*** DATASET RECORDS Section Begins ***

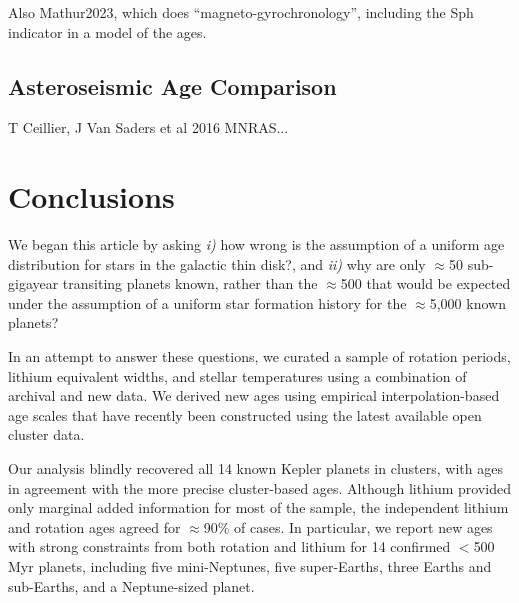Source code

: \documentclass[11pt,twocolumn,tighten]{aastex63}
\begin{document}
Also Mathur2023, which does ``magneto-gyrochronology'', including the
Sph indicator in a model of the ages.


\subsection{Asteroseismic Age Comparison}
T Ceillier, J Van Saders et al 2016 MNRAS...


\section{Conclusions}
\label{sec:conclusions}

We began this article by asking {\it i)} how wrong is the assumption
of a uniform age distribution for stars in the galactic thin disk?,
and {\it ii)} why are only $\approx$50 sub-gigayear transiting planets
known, rather than the $\approx$500 that would be expected under the 
assumption of a uniform star formation history for
the $\approx$5{,}000 known planets?

In an attempt to answer these questions, we curated a sample of rotation
periods, lithium equivalent widths, and stellar temperatures using a combination
of archival and new data.
We derived new ages using empirical interpolation-based age scales
that have recently been constructed using the latest available open cluster data.

Our analysis blindly recovered all 14 known Kepler planets in
clusters, with ages in agreement with the more precise cluster-based ages.
Although lithium provided only marginal added information for most of
the sample, the independent lithium and rotation ages agreed for
$\approx$90\% of cases.  In particular, we report new ages with strong
constraints from both rotation and lithium for 14 confirmed
$<$500\,Myr planets, including five mini-Neptunes, five super-Earths,
three Earths and sub-Earths, and a Neptune-sized planet.
\end{document}
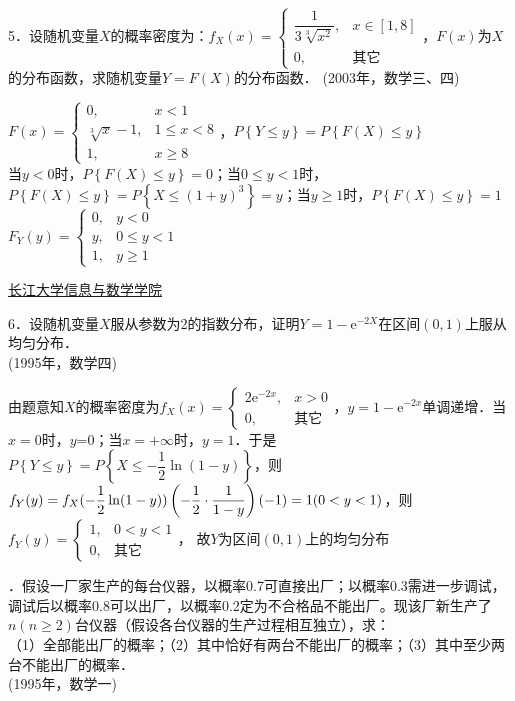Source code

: \documentclass{ctexart}
\newcommand{\oldpaper}
{
	\newpage
	{\large\noindent\uline{\text{《概率论与数理统计》习题册} \hfill 长江大学信息与数学学院}}\par\noindent
}
\newcommand{\shortlabel}[1]
{
	\hfill
	{\small(#1)}\ignorespaces
}
\newcommand{\longlabel}[1]
{
	\\
	\hspace*{0mm}
	\hfill
	{\small(#1)}\ignorespaces
}
\newenvironment{answer}
{
	\begin{mdframed}[backgroundcolor=gray!40, hidealllines=true, skipabove=0pt, skipbelow=0pt]
	\noindent\ignorespaces
}
{  
	\end{mdframed}
}
\begin{document}
5．设随机变量$X$的概率密度为：$f_X(x)=
\begin{cases}
\dfrac{1}{3\sqrt[3]{x^2}},&x\in\left[1,8\right]\\
0,&\text{其它}
\end{cases}$，$F(x)$为$X$的分布函数，求随机变量$Y=F(X)$的分布函数．\shortlabel{2003年，数学三、四}\par\medskip
\begin{answer}
$F(x)=
\begin{cases}
0,&x<1\\
\sqrt[3]{x}-1,&1\le x<8\\
1,&x\ge 8
\end{cases}$，$P\left\{Y\le y\right\}=P\left\{F(X)\le y\right\}$\\
当$y<0$时，$P\left\{F(X)\le y\right\}=0$；当$0\le y<1$时，$P\left\{F(X)\le y\right\}=P\left\{X\le (1+y)^3\right\}=y$；当$y\ge1$时，$P\left\{F(X)\le y\right\}=1$\\
$F_Y(y)=
\begin{cases}
0,&y<0\\
y,&0\le y<1\\
1,&y\ge1
\end{cases}$
\end{answer}
\oldpaper
6．设随机变量$X$服从参数为2的指数分布，证明$Y=1-\mathrm{e}^{-2X}$在区间$(0,1)$上服从均匀分布．\longlabel{1995年，数学四}\par\medskip
\begin{answer}
由题意知$X$的概率密度为$f_X(x)=
\begin{cases}
	2\mathrm{e}^{-2x}, &x>0\\
	0, &\text{其它}
\end{cases}$，$y=1-\mathrm{e}^{-2x}$单调递增．当$x=0$时，$y$=0；当$x=+\infty$时，$y=1$．于是$P\left\{Y\le y\right\}=P\left\{X\le-\dfrac{1}{2}\ln(1-y)\right\}$，则$f_Y(y)=f_X(-\dfrac{1}{2}\ln(1-y))\left(-\dfrac{1}{2}\cdot\dfrac{1}{1-y}\right)\\(-1)=1(0<y<1)$，则$f_Y(y)=
\begin{cases}
	1, &0<y<1\\
	0, &\text{其它}
\end{cases}$，
故$Y$为区间$(0,1)$上的均匀分布
\end{answer}
7．假设一厂家生产的每台仪器，以概率0.7可直接出厂；以概率0.3需进一步调试，调试后以概率0.8可以出厂，以概率0.2定为不合格品不能出厂。现该厂新生产了$n(n\ge2)$台仪器（假设各台仪器的生产过程相互独立），求：\\
（1）全部能出厂的概率；（2）其中恰好有两台不能出厂的概率；（3）其中至少两台不能出厂的概率．\longlabel{1995年，数学一}\par\medskip
\end{document}
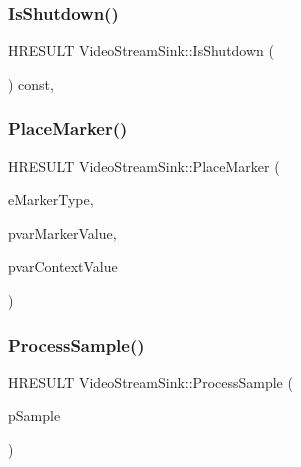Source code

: \mbox{\label{class_video_stream_sink_a808bf294e945cf804eca5ed9b5e3a260}} 
\subsubsection{\texorpdfstring{Is\+Shutdown()}{IsShutdown()}}
{\footnotesize\ttfamily H\+R\+E\+S\+U\+LT Video\+Stream\+Sink\+::\+Is\+Shutdown (\begin{DoxyParamCaption}{ }\end{DoxyParamCaption}) const\hspace{0.3cm}{\ttfamily [inline]}, {\ttfamily [private]}}

\mbox{\label{class_video_stream_sink_a58bdb0f2bd7619386b4d31fc6121a6ef}} 
\subsubsection{\texorpdfstring{Place\+Marker()}{PlaceMarker()}}
{\footnotesize\ttfamily H\+R\+E\+S\+U\+LT Video\+Stream\+Sink\+::\+Place\+Marker (\begin{DoxyParamCaption}\item[{M\+F\+S\+T\+R\+E\+A\+M\+S\+I\+N\+K\+\_\+\+M\+A\+R\+K\+E\+R\+\_\+\+T\+Y\+PE}]{e\+Marker\+Type,  }\item[{const P\+R\+O\+P\+V\+A\+R\+I\+A\+NT $\ast$}]{pvar\+Marker\+Value,  }\item[{const P\+R\+O\+P\+V\+A\+R\+I\+A\+NT $\ast$}]{pvar\+Context\+Value }\end{DoxyParamCaption})\hspace{0.3cm}{\ttfamily [override]}}

\mbox{\label{class_video_stream_sink_af96e8b969c8eedfc1d04e4be75960868}} 
\subsubsection{\texorpdfstring{Process\+Sample()}{ProcessSample()}}
{\footnotesize\ttfamily H\+R\+E\+S\+U\+LT Video\+Stream\+Sink\+::\+Process\+Sample (\begin{DoxyParamCaption}\item[{I\+M\+F\+Sample $\ast$}]{p\+Sample }\end{DoxyParamCaption})\hspace{0.3cm}{\ttfamily [override]}}

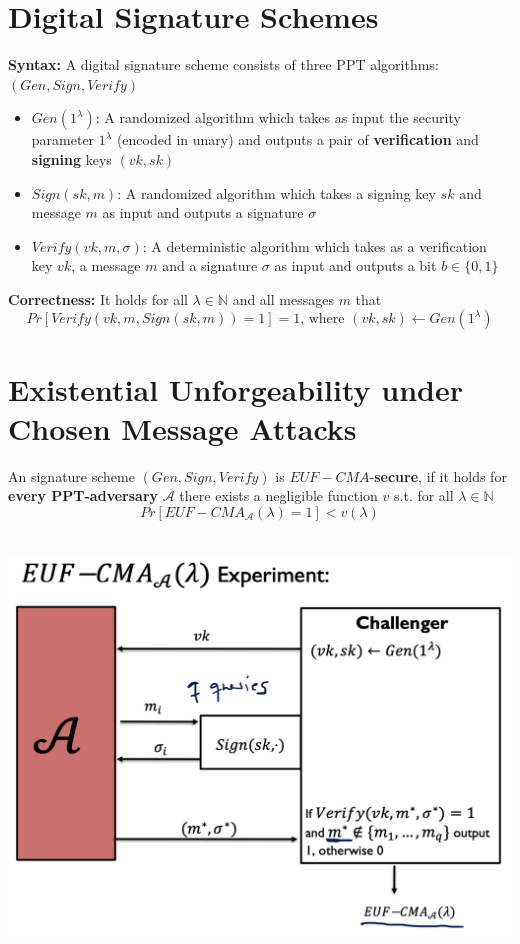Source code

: \section{Digital Signature Schemes}
    \textbf{Syntax:} A digital signature scheme consists of three PPT algorithms: $(Gen,Sign,Verify)$
    \begin{itemize}
        \item $Gen(1^{\lambda})$: A randomized algorithm which takes as input the security parameter $1^{\lambda}$ (encoded in unary) 
        and outputs a pair of \textbf{verification} and \textbf{signing} keys $(vk,sk)$
        \item $Sign(sk,m)$: A randomized algorithm which takes a signing key $sk$ and message $m$ as input and outputs a signature $\sigma$
        \item $Verify(vk,m,\sigma)$: A deterministic algorithm which takes as a verification key $vk$, 
        a message $m$ and a signature $\sigma$ as input and outputs a bit $b \in \{0,1\}$
    \end{itemize}
    \textbf{Correctness:} It holds for all $\lambda \in \mathbb{N}$ and all messages $m$ that
    $$Pr[Verify(vk,m,Sign(sk,m))=1] = 1 \text{, where } (vk,sk) \leftarrow Gen(1^{\lambda})$$

\section{Existential Unforgeability under Chosen Message Attacks}
    \begin{definition}
        An signature scheme $(Gen,Sign,Verify)$ is $EUF-CMA$-\textbf{secure}, if it holds for \textbf{every PPT-adversary} $\mathcal{A}$ there exists a negligible function $v$ s.t. for all $\lambda \in \mathbb{N}$
        $$Pr[EUF-CMA_{\mathcal{A}}(\lambda)=1] < v(\lambda)$$\\
    \end{definition}
    \begin{center}
	    \includegraphics[width=160mm]{Graphics/Digital Signatures/ds3.png}
    \end{center}

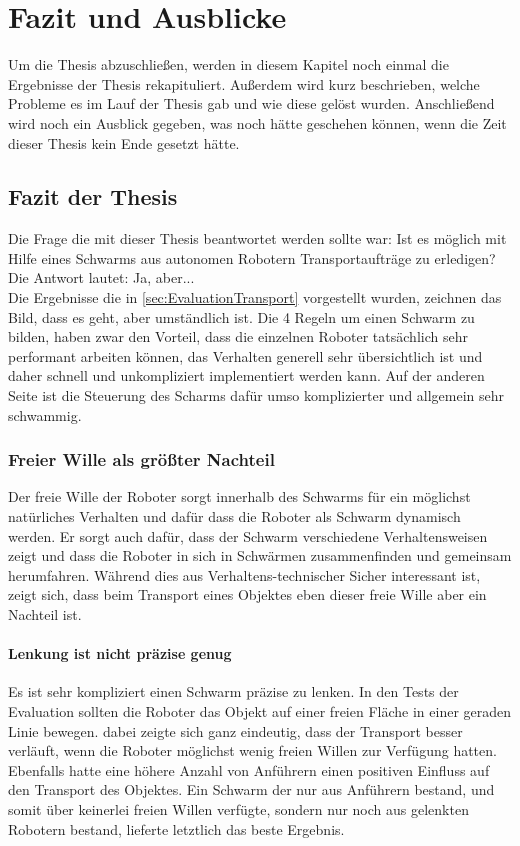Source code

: \chapter{Fazit und Ausblicke}

Um die Thesis abzuschließen, werden in diesem Kapitel noch einmal die Ergebnisse der Thesis rekapituliert. Außerdem wird kurz beschrieben, welche Probleme es im Lauf der Thesis gab und wie diese gelöst wurden. Anschließend wird noch ein Ausblick gegeben, was noch hätte geschehen können, wenn die Zeit dieser Thesis kein Ende gesetzt hätte.

\section{Fazit der Thesis}

Die Frage die mit dieser Thesis beantwortet werden sollte war: Ist es möglich mit Hilfe eines Schwarms aus autonomen Robotern Transportaufträge zu erledigen? Die Antwort lautet: Ja, aber...\\

Die Ergebnisse die in \autoref{sec:EvaluationTransport} vorgestellt wurden, zeichnen das Bild, dass es geht, aber umständlich ist. Die 4 Regeln um einen Schwarm zu bilden, haben zwar den Vorteil, dass die einzelnen Roboter tatsächlich sehr performant arbeiten können, das Verhalten generell sehr übersichtlich ist und daher schnell und unkompliziert implementiert werden kann. Auf der anderen Seite ist die Steuerung des Scharms dafür umso komplizierter und allgemein sehr schwammig.

\subsection*{Freier Wille als größter Nachteil}
Der freie Wille der Roboter sorgt innerhalb des Schwarms für ein möglichst natürliches Verhalten und dafür dass die Roboter als Schwarm dynamisch werden. Er sorgt auch dafür, dass der Schwarm verschiedene Verhaltensweisen zeigt und dass die Roboter in sich in Schwärmen zusammenfinden und gemeinsam herumfahren. Während dies aus Verhaltens-technischer Sicher interessant ist, zeigt sich, dass beim Transport eines Objektes eben dieser freie Wille aber ein Nachteil ist.

\subsubsection*{Lenkung ist nicht präzise genug}
Es ist sehr kompliziert einen Schwarm präzise zu lenken. In den Tests der Evaluation sollten die Roboter das Objekt auf einer freien Fläche in einer geraden Linie bewegen. dabei zeigte sich ganz eindeutig, dass der Transport besser verläuft, wenn die Roboter möglichst wenig freien Willen zur Verfügung hatten. Ebenfalls hatte eine höhere Anzahl von Anführern einen positiven Einfluss auf den Transport des Objektes. Ein Schwarm der nur aus Anführern bestand, und somit über keinerlei freien Willen verfügte, sondern nur noch aus gelenkten Robotern bestand, lieferte letztlich das beste Ergebnis.

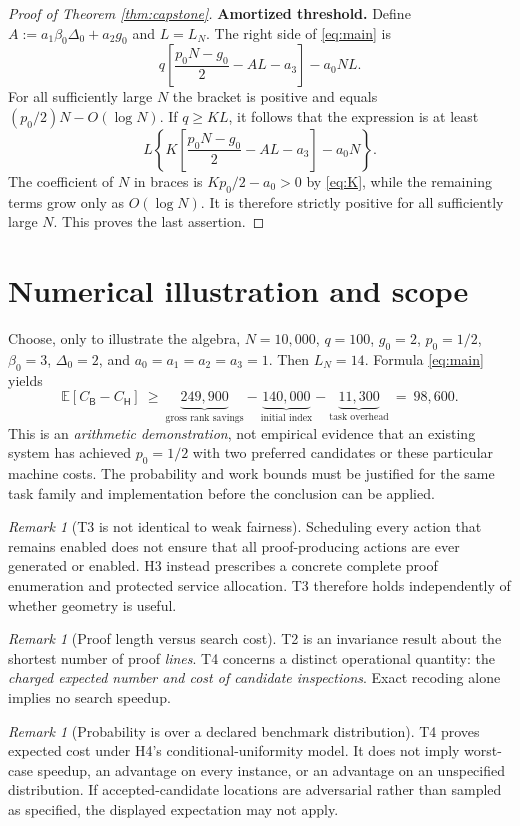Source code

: \documentclass[11pt,letterpaper]{article}
\theoremstyle{definition}
\theoremstyle{remark}
\newtheorem{remark}[theorem]{Remark}
\newcommand{\E}{\mathbb{E}}
\newcommand{\Hsys}{\mathsf H}
\newcommand{\Bsys}{\mathsf B}
\begin{document}
\begin{proof}[Proof of Theorem \ref{thm:capstone}]
\medskip\noindent\textbf{Amortized threshold.}
Define $A:=a_1\beta_0\Delta_0+a_2g_0$ and $L=L_N$. The right side of \eqref{eq:main} is
\[
 q\left[\frac{p_0N-g_0}{2}-AL-a_3\right]-a_0NL.
\]
For all sufficiently large $N$ the bracket is positive and equals $(p_0/2)N-O(\log N)$. If $q\ge K L$, it follows that the expression is at least
\[
 L\left\{K\left[\frac{p_0N-g_0}{2}-AL-a_3\right]-a_0N\right\}.
\]
The coefficient of $N$ in braces is $Kp_0/2-a_0>0$ by \eqref{eq:K}, while the remaining terms grow only as $O(\log N)$. It is therefore strictly positive for all sufficiently large $N$. This proves the last assertion.
\end{proof}

\section{Numerical illustration and scope}
Choose, only to illustrate the algebra, $N=10{,}000$, $q=100$, $g_0=2$, $p_0=1/2$, $\beta_0=3$, $\Delta_0=2$, and $a_0=a_1=a_2=a_3=1$. Then $L_N=14$. Formula \eqref{eq:main} yields
\[
 \E[C_{\Bsys}-C_{\Hsys}]\ \ge\ \underbrace{249{,}900}_{\text{gross rank savings}}
 -\underbrace{140{,}000}_{\text{initial index}}-
 \underbrace{11{,}300}_{\text{task overhead}}\ =\ \boxed{98{,}600}.
\]
This is an \emph{arithmetic demonstration}, not empirical evidence that an existing system has achieved $p_0=1/2$ with two preferred candidates or these particular machine costs. The probability and work bounds must be justified for the same task family and implementation before the conclusion can be applied.

\begin{remark}[T3 is not identical to weak fairness]
Scheduling every action that remains enabled does not ensure that all proof-producing actions are ever generated or enabled. H3 instead prescribes a concrete complete proof enumeration and protected service allocation. T3 therefore holds independently of whether geometry is useful.
\end{remark}

\begin{remark}[Proof length versus search cost]
T2 is an invariance result about the shortest number of proof \emph{lines}. T4 concerns a distinct operational quantity: the \emph{charged expected number and cost of candidate inspections}. Exact recoding alone implies no search speedup.
\end{remark}

\begin{remark}[Probability is over a declared benchmark distribution]
T4 proves expected cost under H4's conditional-uniformity model. It does not imply worst-case speedup, an advantage on every instance, or an advantage on an unspecified distribution. If accepted-candidate locations are adversarial rather than sampled as specified, the displayed expectation may not apply.
\end{remark}
\end{document}
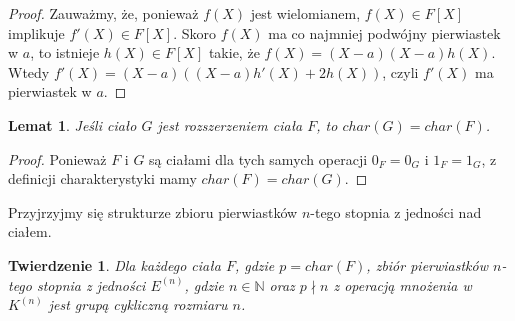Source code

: \documentclass[polish,declaration,shortabstract]{iithesis}
\theoremstyle{definition}
\theoremstyle{remark} \newtheorem{observation}{Obserwacja}
\theoremstyle{plain} \newtheorem{theorem}{Twierdzenie}
\theoremstyle{plain} \newtheorem{lemma}{Lemat}
\theoremstyle{remark} \newtheorem*{remark*}{Uwaga}
\theoremstyle{reminder} \newtheorem*{reminder*}{Przypomnienie}
\begin{document}
\begin{proof}
	Zauważmy, że, ponieważ $f(X)$ jest wielomianem, $f(X) \in F[X]$ implikuje $f'(X) \in F[X]$. Skoro $f(X)$ ma co najmniej podwójny pierwiastek w $a$, to istnieje $h(X) \in F[X]$ takie, że $f(X) = (X - a)(X - a)h(X)$. Wtedy $f'(X) = (X - a)((X - a)h'(X) + 2h(X))$, czyli $f'(X)$ ma pierwiastek w $a$.
\end{proof}
	
\begin{lemma}\label{char1}
	Jeśli ciało $G$ jest rozszerzeniem ciała $F$, to $char(G)=char(F)$.
\end{lemma}
	
\begin{proof}
	Ponieważ $F$ i $G$ są ciałami dla tych samych operacji $0_F=0_G$ i $1_F = 1_G$, z definicji charakterystyki mamy $char(F) = char(G)$.
\end{proof}

Przyjrzyjmy się strukturze zbioru pierwiastków $n$-tego stopnia z jedności nad ciałem. 
	
\begin{theorem}
	Dla każdego ciała $F$, gdzie $p = char(F)$, zbiór pierwiastków $n$-tego stopnia z jedności $E^{(n)}$, gdzie $n \in \mathbb{N}$ oraz $p \nmid n$ z operacją mnożenia w $K^{(n)}$ jest grupą cykliczną rozmiaru $n$.
\end{theorem}
	
\end{document}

*** DATASET RECORDS Section Ends ***

REQUIRED ACTION. Which lines above contain the word "verification"? Copy each one.

ANSWER FOR THE TASK.
        and outputs a pair of \textbf{verification} and \textbf{signing} keys $(vk,sk)$
        \item $Verify(vk,m,\sigma)$: A deterministic algorithm which takes as a verification key $vk$, 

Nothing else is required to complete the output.